United States District Court, W.D. Tennessee

January 12, 2015



JAMES D. TODD, District Judge.

Plaintiff filed this action to obtain judicial review of the Commissioner's final decision denying his application for supplemental security income ("SSI") under Title XVI of the Act, 42 U.S.C. §§ 1381 et seq. Plaintiff received SSI as a minor. His claim was reevaluated upon his reaching the age of eighteen, and it was determined that his disability ceased as of April 2007. Thus, SSI benefits were terminated.

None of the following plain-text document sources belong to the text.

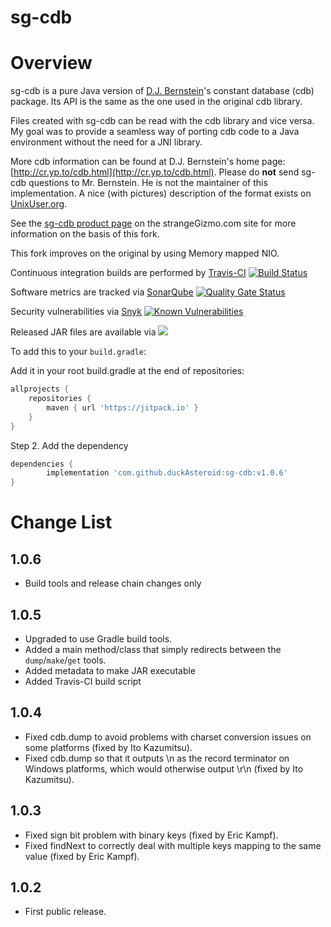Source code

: sg-cdb
========================================================================


Overview
========================================================================

sg-cdb is a pure Java version of [D.J. Bernstein](http://cr.yp.to/)'s 
constant database (cdb) package.  Its API is the same as the one used in 
the original cdb library.  

Files created with sg-cdb can be read with the cdb library and
vice versa.  My goal was to provide a seamless way of porting cdb code
to a Java environment without the need for a JNI library.

More cdb information can be found at D.J. Bernstein's home page:
[http://cr.yp.to/cdb.html](http://cr.yp.to/cdb.html). Please do **not** send sg-cdb questions to
Mr. Bernstein.  He is not the maintainer of this implementation. A nice (with pictures) description
of the format exists on [UnixUser.org](http://www.unixuser.org/~euske/doc/cdbinternals/index.html).

See the [sg-cdb product page](http://www.strangeGizmo.com/products/sg-cdb/) 
on the strangeGizmo.com site for more information on the basis of this fork.

This fork improves on the original by using Memory mapped NIO.

Continuous integration builds are performed by [Travis-CI](https://travis-ci.org/duckAsteroid/sg-cdb) [![Build Status](https://travis-ci.org/duckAsteroid/sg-cdb.svg?branch=master)](https://travis-ci.org/duckAsteroid/sg-cdb)

Software metrics are tracked via [SonarQube](https://sonarcloud.io/dashboard?id=sg-cdb) [![Quality Gate Status](https://sonarcloud.io/api/project_badges/measure?project=com.asteroid.duck%3Asg-cdb&metric=alert_status)](https://sonarcloud.io/dashboard?id=com.asteroid.duck%3Asg-cdb)

Security vulnerabilities via [Snyk](https://snyk.io/) [![Known Vulnerabilities](https://snyk.io/test/github/duckAsteroid/sg-cdb/badge.svg?targetFile=build.gradle)](https://snyk.io/test/github/duckAsteroid/sg-cdb?targetFile=build.gradle)

Released JAR files are available via [![](https://jitpack.io/v/duckAsteroid/sg-cdb.svg)](https://jitpack.io/#duckAsteroid/sg-cdb)

To add this to your `build.gradle`:

Add it in your root build.gradle at the end of repositories:
```groovy
allprojects {
    repositories {
        maven { url 'https://jitpack.io' }
    }
}
```
Step 2. Add the dependency
```groovy
dependencies {
        implementation 'com.github.duckAsteroid:sg-cdb:v1.0.6'
}
```

Change List
========================================================================
1.0.6
-----
-   Build tools and release chain changes only

1.0.5
-----
-   Upgraded to use Gradle build tools.
-   Added a main method/class that simply redirects between the 
    `dump`/`make`/`get` tools.
-   Added metadata to make JAR executable
-   Added Travis-CI build script

1.0.4
-----

-   Fixed cdb.dump to avoid problems with charset conversion issues on
    some platforms (fixed by Ito Kazumitsu).
-   Fixed cdb.dump so that it outputs \\n as the record terminator on
    Windows platforms, which would otherwise output \\r\\n (fixed by Ito
    Kazumitsu).

1.0.3
-----

-   Fixed sign bit problem with binary keys (fixed by Eric Kampf).
-   Fixed findNext to correctly deal with multiple keys mapping to the
    same value (fixed by Eric Kampf).

1.0.2
-----

-   First public release.
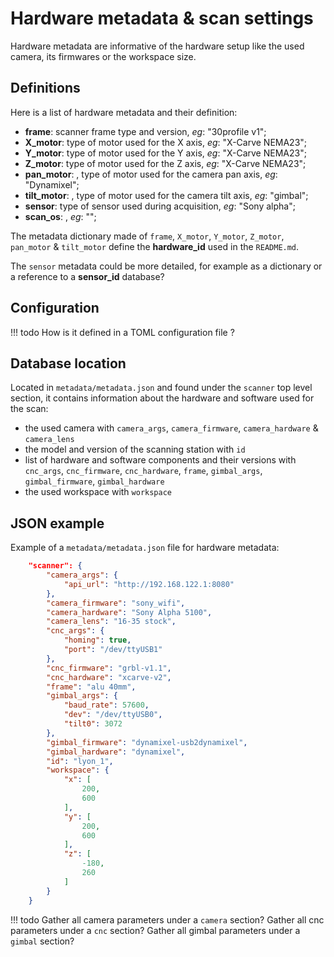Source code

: Hardware metadata & scan settings
=================================
Hardware metadata are informative of the hardware setup like the used camera, its firmwares or the workspace size.

## Definitions

Here is a list of hardware metadata and their definition:

* **frame**: scanner frame type and version, _eg_: "30profile v1";
* **X_motor**: type of motor used for the X axis, _eg_: "X-Carve NEMA23";
* **Y_motor**: type of motor used for the Y axis, _eg_: "X-Carve NEMA23";
* **Z_motor**: type of motor used for the Z axis, _eg_: "X-Carve NEMA23";
* **pan_motor**: , type of motor used for the camera pan axis, _eg_: "Dynamixel";
* **tilt_motor**: , type of motor used for the camera tilt axis, _eg_: "gimbal";
* **sensor**: type of sensor used during acquisition, _eg_: "Sony alpha";
* **scan_os**: , _eg_: "";

The metadata dictionary made of `frame`, `X_motor`, `Y_motor`, `Z_motor`, `pan_motor` & `tilt_motor` define the **hardware_id** used in the `README.md`.

The `sensor` metadata could be more detailed, for example as a dictionary or a reference to a **sensor_id** database?

## Configuration

!!! todo
    How is it defined in a TOML configuration file ?

## Database location

Located in `metadata/metadata.json` and found under the `scanner` top level section, it contains information about the hardware and software used for the scan:

* the used camera with `camera_args`, `camera_firmware`,  `camera_hardware` &  `camera_lens`
* the model and version of the scanning station with `id`
* list of hardware and software components and their versions with `cnc_args`, `cnc_firmware`, `cnc_hardware`, `frame`, `gimbal_args`, `gimbal_firmware`, `gimbal_hardware`
* the used workspace with `workspace`

## JSON example

Example of a `metadata/metadata.json` file for hardware metadata:

```json
    "scanner": {
        "camera_args": {
            "api_url": "http://192.168.122.1:8080"
        },
        "camera_firmware": "sony_wifi",
        "camera_hardware": "Sony Alpha 5100",
        "camera_lens": "16-35 stock",
        "cnc_args": {
            "homing": true,
            "port": "/dev/ttyUSB1"
        },
        "cnc_firmware": "grbl-v1.1",
        "cnc_hardware": "xcarve-v2",
        "frame": "alu 40mm",
        "gimbal_args": {
            "baud_rate": 57600,
            "dev": "/dev/ttyUSB0",
            "tilt0": 3072
        },
        "gimbal_firmware": "dynamixel-usb2dynamixel",
        "gimbal_hardware": "dynamixel",
        "id": "lyon_1",
        "workspace": {
            "x": [
                200,
                600
            ],
            "y": [
                200,
                600
            ],
            "z": [
                -180,
                260
            ]
        }
    }
```

!!! todo
  Gather all camera parameters under a `camera` section? Gather all cnc parameters under a `cnc` section? Gather all gimbal parameters under a `gimbal` section?
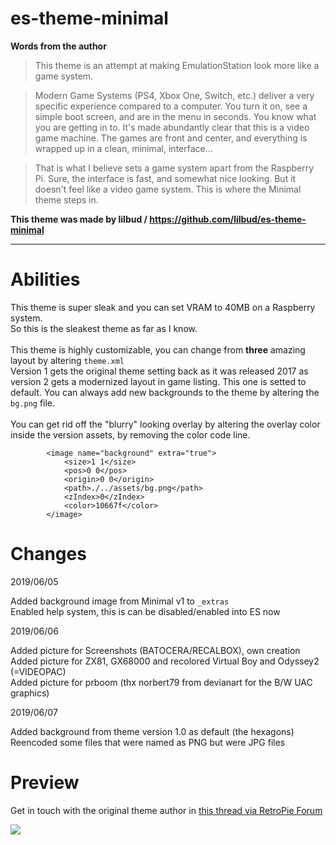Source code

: # es-theme-minimal

**Words from the author**

> This theme is an attempt at making EmulationStation look more like a game system.

> Modern Game Systems (PS4, Xbox One, Switch, etc.) deliver a very specific experience compared to a computer. You turn it on, see a simple boot screen, and are in the menu in seconds. You know what you are getting in to. It's made abundantly clear that this is a video game machine. The games are front and center, and everything is wrapped up in a clean, minimal, interface...

> That is what I believe sets a game system apart from the Raspberry Pi. Sure, the interface is fast, and somewhat nice looking. But it doesn't feel like a video game system. This is where the Minimal theme steps in.

**This theme was made by lilbud / https://github.com/lilbud/es-theme-minimal**

---

# Abilities

This theme is super sleak and you can set VRAM to 40MB on a Raspberry system. \
So this is the sleakest theme as far as I know. \
\
This theme is highly customizable, you can change from **three** amazing layout by altering `theme.xml`\
Version 1 gets the original theme setting back as it was released 2017 as version 2 gets a modernized layout in game listing. This one is setted to default. You can always add new backgrounds to the theme by altering the `bg.png` file. \
\
You can get rid off the "blurry" looking overlay by altering the overlay color inside the version assets, by removing the color code line.
```
		<image name="background" extra="true">
			<size>1 1</size>
			<pos>0 0</pos>
			<origin>0 0</origin>
			<path>./../assets/bg.png</path>
			<zIndex>0</zIndex>
			<color>10667f</color>
		</image>
```

# Changes

2019/06/05

Added background image from Minimal v1 to `_extras` \
Enabled help system, this is can be disabled/enabled into ES now

2019/06/06

Added picture for Screenshots (BATOCERA/RECALBOX), own creation \
Added picture for ZX81, GX68000 and recolored Virtual Boy and Odyssey2 (=VIDEOPAC) \
Added picture for prboom (thx norbert79 from devianart for the B/W UAC graphics)

2019/06/07

Added background from theme version 1.0 as default (the hexagons)
Reencoded some files that were named as PNG but were JPG files

# Preview

Get in touch with the original theme author in [this thread via RetroPie Forum](https://retropie.org.uk/forum/topic/12435/)


![](https://i.imgur.com/5UR5yTF.png)

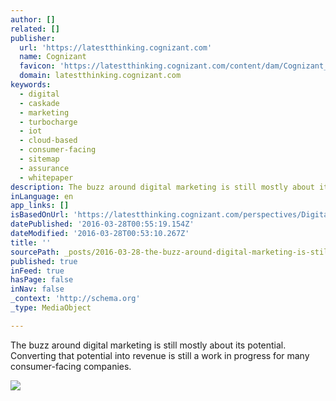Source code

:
 ```yaml
---
author: []
related: []
publisher:
  url: 'https://latestthinking.cognizant.com'
  name: Cognizant
  favicon: 'https://latestthinking.cognizant.com/content/dam/Cognizant_Dotcom/images/cognizant_favicon.ico'
  domain: latestthinking.cognizant.com
keywords:
  - digital
  - caskade
  - marketing
  - turbocharge
  - iot
  - cloud-based
  - consumer-facing
  - sitemap
  - assurance
  - whitepaper
description: The buzz around digital marketing is still mostly about its potential. Converting that potential into revenue is still a work in progress for many consumer-facing companies.
inLanguage: en
app_links: []
isBasedOnUrl: 'https://latestthinking.cognizant.com/perspectives/Digital-Marketing-Converting-Potential-into-Reality'
datePublished: '2016-03-28T00:55:19.154Z'
dateModified: '2016-03-28T00:53:10.267Z'
title: ''
sourcePath: _posts/2016-03-28-the-buzz-around-digital-marketing-is-still-mostly-about-its.md
published: true
inFeed: true
hasPage: false
inNav: false
_context: 'http://schema.org'
_type: MediaObject

---
```

<article style=""><p>The buzz around digital marketing is still mostly about its potential. Converting that potential into revenue is still a work in progress for many consumer-facing companies.</p><img src="https://latestthinking.cognizant.com/content/dam/Cognizant_Dotcom/images/Digital-marketing-codex1672_IG.jpg" /></article>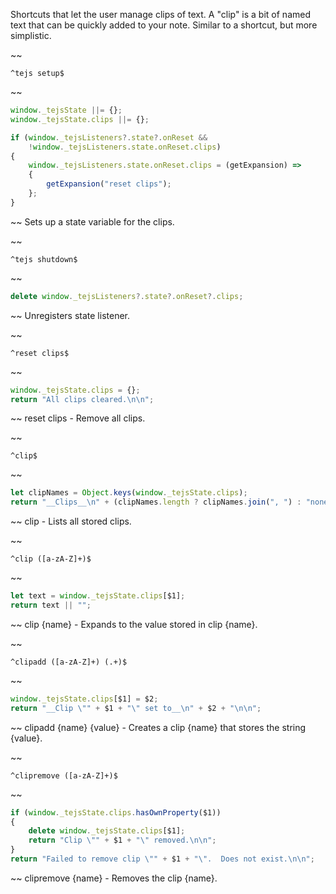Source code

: Shortcuts that let the user manage clips of text.  A "clip" is a bit of named text that can be quickly added to your note.  Similar to a shortcut, but more simplistic.


~~
```
^tejs setup$
```
~~
```js
window._tejsState ||= {};
window._tejsState.clips ||= {};

if (window._tejsListeners?.state?.onReset &&
    !window._tejsListeners.state.onReset.clips)
{
	window._tejsListeners.state.onReset.clips = (getExpansion) =>
	{
		getExpansion("reset clips");
	};
}
```
~~
Sets up a state variable for the clips.


~~
```
^tejs shutdown$
```
~~
```js
delete window._tejsListeners?.state?.onReset?.clips;
```
~~
Unregisters state listener.


~~
```
^reset clips$
```
~~
```js
window._tejsState.clips = {};
return "All clips cleared.\n\n";
```
~~
reset clips - Remove all clips.


~~
```
^clip$
```
~~
```js
let clipNames = Object.keys(window._tejsState.clips);
return "__Clips__\n" + (clipNames.length ? clipNames.join(", ") : "none") + "\n\n";
```
~~
clip - Lists all stored clips.


~~
```
^clip ([a-zA-Z]+)$
```
~~
```js
let text = window._tejsState.clips[$1];
return text || "";
```
~~
clip {name} - Expands to the value stored in clip {name}.


~~
```
^clipadd ([a-zA-Z]+) (.+)$
```
~~
```js
window._tejsState.clips[$1] = $2;
return "__Clip \"" + $1 + "\" set to__\n" + $2 + "\n\n";
```
~~
clipadd {name} {value} - Creates a clip {name} that stores the string {value}.


~~
```
^clipremove ([a-zA-Z]+)$
```
~~
```js
if (window._tejsState.clips.hasOwnProperty($1))
{
	delete window._tejsState.clips[$1];
	return "Clip \"" + $1 + "\" removed.\n\n";
}
return "Failed to remove clip \"" + $1 + "\".  Does not exist.\n\n";
```
~~
clipremove {name} - Removes the clip {name}.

Plaintiff appealed the redetermination decision. Following a hearing, the ALJ issued an unfavorable decision in May 2009. Plaintiff sought review of the unfavorable decision by the Appeals Council. While Plaintiff's request for review was pending with the Appeals Council, Plaintiff protectively filed another application for SSI benefits, alleging disability beginning May 19, 2009.

On February 26, 2010, the Appeals Council granted Plaintiff's request for review, vacated the ALJ's unfavorable decision, and remanded the claim to the ALJ for additional consideration. The Appeals Council considered Plaintiff's July 7, 2009 SSI application to be duplicative of the case before it and ordered the ALJ to associate Plaintiff's second application with the case being remanded and issue a consolidated decision.

A hearing was conducted on February 17, 2011. The ALJ issued an unfavorable decision on June 17, 2011. The Appeals Council affirmed the ALJ's decision. This decision became the Commissioner's final decision. Plaintiff then filed this action. For the reasons set forth below, the decision of the Commissioner is AFFIRMED.

A Social Security claimant may obtain judicial review of any final decision made by the Commissioner after a hearing to which he was a party. 42 U.S.C. § 405(g). "The court shall have the power to enter, upon the pleadings and transcript of the record, a judgment affirming, modifying, or reversing the decision of the Commissioner of Social Security, with or without remanding the cause for a rehearing." Id . The court's review is limited to determining whether or not there is substantial evidence to support the Commissioner's decision, id.; Jones v. Commissioner, 336 F.3d 469, 478 (6th Cir. 2003) (citing Wyatt v. Secretary, 974 F.2d 680, 683 (6th Cir. 1992)), and whether the correct legal standards were applied. Landsaw v. Secretary, 803 F.2d 211, 213 (6th Cir. 1986).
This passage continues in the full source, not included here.